© 2009 The Author

wet meet at the Met

A cool and rainy Autumn evening at the Lincoln Center for the Performing Arts, New York City, serves as the perfect platform to showcase the new fountain in center stage of the Lincoln Center refurbishment, designed by firm Diller Scorfidio + Renfro of the Highline, Juilliard School and Boston ICA fame. The original fountain, designed by Philip Johnson, holds a special place in the city’s heart so its replacement was contravercial. The results reflect Johnson’s aesthetic whilst taking the concept further with a sense of immediacy and refinement.

This particular evening the rain has drenched the granite forecourt, making for glassy reflections that sweep up to the edge of the UFO…er fountain.

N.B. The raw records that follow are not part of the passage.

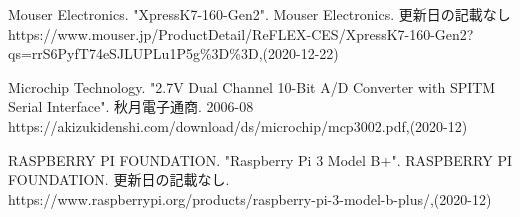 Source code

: \begin{thebibliography}{9}
Mouser Electronics. "XpressK7-160-Gen2". Mouser Electronics. 更新日の記載なし
https://www.mouser.jp/ProductDetail/ReFLEX-CES/XpressK7-160-Gen2?qs=rrS6PyfT74eSJLUPLu1P5g\%3D\%3D,(2020-12-22)

Microchip Technology. "2.7V Dual Channel 10-Bit A/D Converter with SPITM Serial Interface". 秋月電子通商. 2006-08
https://akizukidenshi.com/download/ds/microchip/mcp3002.pdf,(2020-12)

RASPBERRY PI FOUNDATION. "Raspberry Pi 3 Model B+". RASPBERRY PI FOUNDATION. 更新日の記載なし.
https://www.raspberrypi.org/products/raspberry-pi-3-model-b-plus/,(2020-12)

\end{thebibliography}

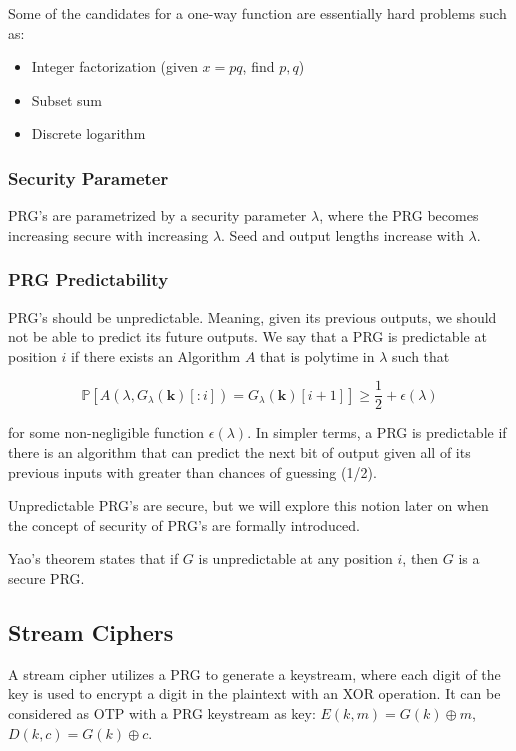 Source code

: \documentclass{article}
\begin{document}
\begin{multicols}{2}
Some of the candidates for a one-way function are essentially hard problems such as:

\begin{itemize}
    \item Integer factorization (given $x = pq$, find $p,q$) 
    \item Subset sum
    \item Discrete logarithm
\end{itemize}

\subsubsection {Security Parameter}

PRG's are parametrized by a security parameter $\lambda$, where the PRG becomes increasing secure with increasing $\lambda$. Seed and output lengths increase with $\lambda$.

\subsubsection {PRG Predictability}

PRG's should be unpredictable. Meaning, given its previous outputs, we should not be able to predict its future outputs. We say that a PRG is predictable at position $i$ if there exists an Algorithm $A$ that is polytime in $\lambda$ such that

$$
\mathbb{P}[A(\lambda, G_\lambda(\mathbf{k})[:i]) = G_\lambda(\mathbf{k})[i+1]] \geq \frac{1}{2} + \epsilon(\lambda)
$$

for some non-negligible function $\epsilon(\lambda)$. In simpler terms, a PRG is predictable if there is an algorithm that can predict the next bit of output given all of its previous inputs with greater than chances of guessing (1/2).

Unpredictable PRG's are secure, but we will explore this notion later on when the concept of security of PRG's are formally introduced.

Yao's theorem states that if $G$ is unpredictable at any position $i$, then $G$ is a secure PRG.

\subsection {Stream Ciphers}

A stream cipher utilizes a PRG to generate a keystream, where each digit of the key is used to encrypt a digit in the plaintext with an XOR operation. It can be considered as OTP with a PRG keystream as key: $E(k,m) = G(k) \oplus m$, $D(k,c) = G(k) \oplus c$. 


\end{multicols}
\end{document}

Suddenly it bursts life as myriad jets rise in the air and splash on it’s spacey spheroid base. A base that looks like it would be quite comfortable to settle upon, especially if you are the swimming in waterfalls type. It is all a celebration of the joy of the splash to me. This is a sizable atom of waterpark.

At night in particular the light of the fountain echoes the galactic lighting and sputnik chandeliers in the auditoriums of the main Metropolitan Opera HouseAvery Fisher Hall, and the bejewelled diamante-come-satellite lighting in The David H. Koch Theater. Simple lines and curves in the granite base of the fountain are delicate and incidental, leaving the drama for the linear spouts that form and the beauty of the water in it’s own glory.